Multimodal information consists of three basic interactions: redundancy (information shared across modalities), uniqueness (information exclusive to a single modality), and synergy (emergent information only present when modalities are combined). Understanding these interactions is crucial for analyzing the information dynamics of multimodal systems.

Limitations of prior work:

  1. The Partial Information Decomposition (PID) framework mainly defines interactions for discrete distributions, making it difficult to scale directly to continuous distributions.
  2. Methods based on distribution optimization (e.g., PID-Batch) can only quantify interactions at the entire dataset level, with high computational overhead and an inability to provide fine-grained sample-wise analysis.
  3. Existing pointwise PID methods lack efficient and practical solutions for continuous distributions.

Core motivation: Interaction patterns vary significantly across different samples (e.g., musical instrument images and sounds are highly redundant, while "tickling" requires multimodal synergy for recognition). Sample-wise analysis offers a more granular understanding and stronger interpretability.

Method

Overall Architecture

The core idea of LSMI is to downscale the multimodal information decomposition problem from the "distribution level" to the "sample-wise level." By defining a reasonable pointwise redundancy metric combined with a lightweight entropy estimation model, it efficiently computes the four interaction values \(r, u_1, u_2, s\) for each sample.

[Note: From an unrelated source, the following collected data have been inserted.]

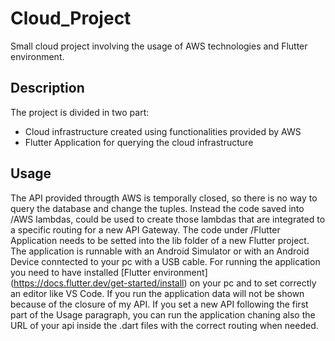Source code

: # Cloud_Project
Small cloud project involving the usage of AWS technologies and Flutter environment.

## Description
The project is divided in two part:
- Cloud infrastructure created using functionalities provided by AWS
- Flutter Application for querying the cloud infrastructure

## Usage
The API provided througth AWS is temporally closed, so there is no way to query the database and change the tuples. Instead the code saved into /AWS lambdas, could be used to create those lambdas that are integrated to a specific routing for a new API Gateway.
The code under /Flutter Application needs to be setted into the lib folder of a new Flutter project.
The application is runnable with an Android Simulator or with an Android Device conntected to your pc with a USB cable.
For running the application you need to have installed [Flutter environment] (https://docs.flutter.dev/get-started/install) on your pc and to set correctly an editor like VS Code.
If you run the application data will not be shown because of the closure of my API. If you set a new API following the first part of the Usage paragraph, you can run the application chaning also the URL of your api inside the .dart files with the correct routing when needed.


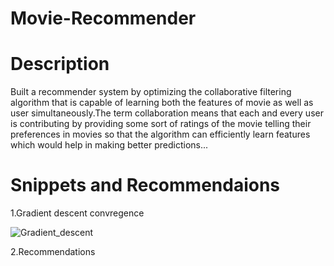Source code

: # Movie-Recommender
 
# Description 
Built a recommender system by optimizing the collaborative filtering algorithm that is capable of learning both the features of movie as well as  
user simultaneously.The term collaboration means that each and every user is contributing by providing some sort of ratings of the movie 
telling their preferences in movies so that the algorithm can efficiently learn features which would help in making better predictions...

# Snippets and Recommendaions
1.Gradient descent convregence

![Gradient_descent](https://user-images.githubusercontent.com/84433782/129437597-5b007c8f-5082-49b9-a160-d922e8bfa1a0.png)


2.Recommendations


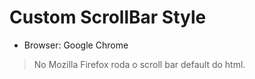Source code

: # Custom ScrollBar Style #
* Browser: Google Chrome
> No Mozilla Firefox roda o scroll bar default do html.
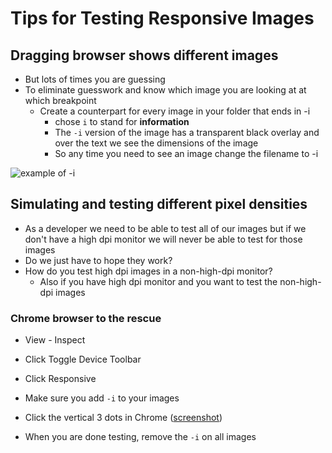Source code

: # Tips for Testing Responsive Images
## Dragging browser shows different images
* But lots of times you are guessing
* To eliminate guesswork and know which image you are looking at at which breakpoint
    - Create a counterpart for every image in your folder that ends in -i
        + chose `i` to stand for **information**
        + The `-i` version of the image has a transparent black overlay and over the text we see the dimensions of the image
        + So any time you need to see an image change the filename to -i

![example of -i](https://i.imgur.com/ro0xF41.png)

## Simulating and testing different pixel densities
* As a developer we need to be able to test all of our images but if we don't have a high dpi monitor we will never be able to test for those images
* Do we just have to hope they work?
* How do you test high dpi images in a non-high-dpi monitor?
    - Also if you have high dpi monitor and you want to test the non-high-dpi images

### Chrome browser to the rescue
* View - Inspect
* Click Toggle Device Toolbar
* Click Responsive
* Make sure you add `-i` to your images
* Click the vertical 3 dots in Chrome ([screenshot](https://i.imgur.com/E17ert8.png))

* When you are done testing, remove the `-i` on all images
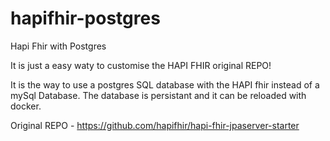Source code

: # hapifhir-postgres
Hapi Fhir with Postgres


It is just a easy waty to customise the HAPI FHIR original REPO! 

It is the way to use a postgres SQL database with the HAPI fhir instead of a mySql Database. 
The database is persistant and it can be reloaded with docker.


Original REPO - https://github.com/hapifhir/hapi-fhir-jpaserver-starter
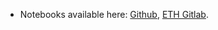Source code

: * Notebooks available here: [Github](https://github.com/shubhamkriitr/respr-notebooks), [ETH Gitlab](https://gitlab.ethz.ch/kumarsh/respr-notebooks).

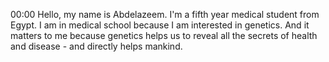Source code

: 00:00 Hello, my name is Abdelazeem. I'm a fifth year medical student from Egypt. I am in medical school because I am interested in genetics. And it matters to me because genetics helps us to reveal all the secrets of health and disease - and directly helps mankind.
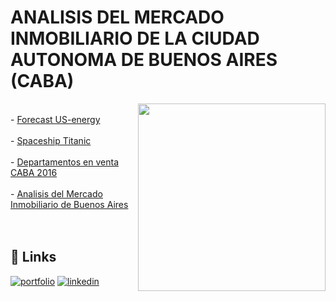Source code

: # ANALISIS DEL MERCADO INMOBILIARIO DE LA CIUDAD AUTONOMA DE BUENOS AIRES (CABA)

<img src='https://github.com/dani-ctes/Business-Analytics/ANALISIS_DEL_MERCADO_INMOBILIARIO_Buenos_Aires/airbnb.jpeg' width='300' align='right'>



<br>- <a href="https://github.com/dani-ctes/Machine_Learning/tree/main/Forecast_US-energy" target="_blank">Forecast US-energy</a> </br>
<br>- <a href="https://github.com/dani-ctes/Machine_Learning/tree/main/Spaceship_Titanic" target="_blank">Spaceship Titanic</a></br>
<br>- <a href="https://github.com/dani-ctes/Machine_Learning/blob/main/Deptos_CABA_2016" target="_blank">Departamentos en venta CABA 2016</a></br>
<br>- <a href="https://github.com/dani-ctes/Machine_Learning/" target="_blank">Analisis del Mercado Inmobiliario de Buenos Aires</a></br>
<br></br>

## 🔗 Links
[![portfolio](https://img.shields.io/badge/my_portfolio-000?style=for-the-badge&logo=ko-fi&logoColor=white)](https://github.com/dani-ctes)
[![linkedin](https://img.shields.io/badge/linkedin-0A66C2?style=for-the-badge&logo=linkedin&logoColor=white)](https://www.linkedin.com/in/o-daniel-torres-50480922/)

Overall pipeline (Algorithm 1):

  1. Input: Bimodal data \(x_1, x_2\) and target \(y\); pretrained discriminative models \(p(y|x_1,x_2), p(y|x_1), p(y|x_2)\).
  2. Train entropy estimators \(h_{\theta_1}, h_{\theta_2}\) to perform entropy estimation on the data distributions of the two modalities, respectively.
  3. Compute sample-wise entropy \(h(x_1), h(x_2)\) and conditional entropy \(h(x_1|y), h(x_2|y)\).
  4. Compute redundancy components \(r^+, r^-\), to obtain the redundancy \(r = r^+ - r^-\).
  5. Compute pointwise mutual information \(i(x_1;y), i(x_2;y), i(x_1,x_2;y)\), and solve for \(u_1, u_2, s\) using the decomposition equations.
  6. Output: The \(r, u_1, u_2, s\) for each sample.

Key Designs

1. Redundancy-Based Pointwise Interaction Framework

Extending distribution-level decomposition equations to the pointwise (event-level) setting:

\[i(x_1;y) = r + u_1, \quad i(x_2;y) = r + u_2$$ $$i(x_1, x_2; y) = r + u_1 + u_2 + s\]

Key challenge: Four unknowns \(r, u_1, u_2, s\) with only three equations require an extra constraint to determine the redundancy \(r\).

2. Resolving Negative Mutual Information via Information Component Decomposition

Directly defining redundancy using pointwise mutual information \(i(x;y)\) is problematic: pointwise mutual information can be negative (when \(x\) provides misleading information about \(y\)), which violates the monotonicity required by the redundancy decomposition framework.

Solution: Decompose mutual information into two non-negative components:

\[i(x;y) = i^+(x;y) - i^-(x;y)\]

where: - \(i^+(x;y) = h(x) = -\log p(x)\) (self-information/surprisal, always non-negative) - \(i^-(x;y) = h(x|y) = -\log p(x|y)\) (conditional self-information, always non-negative)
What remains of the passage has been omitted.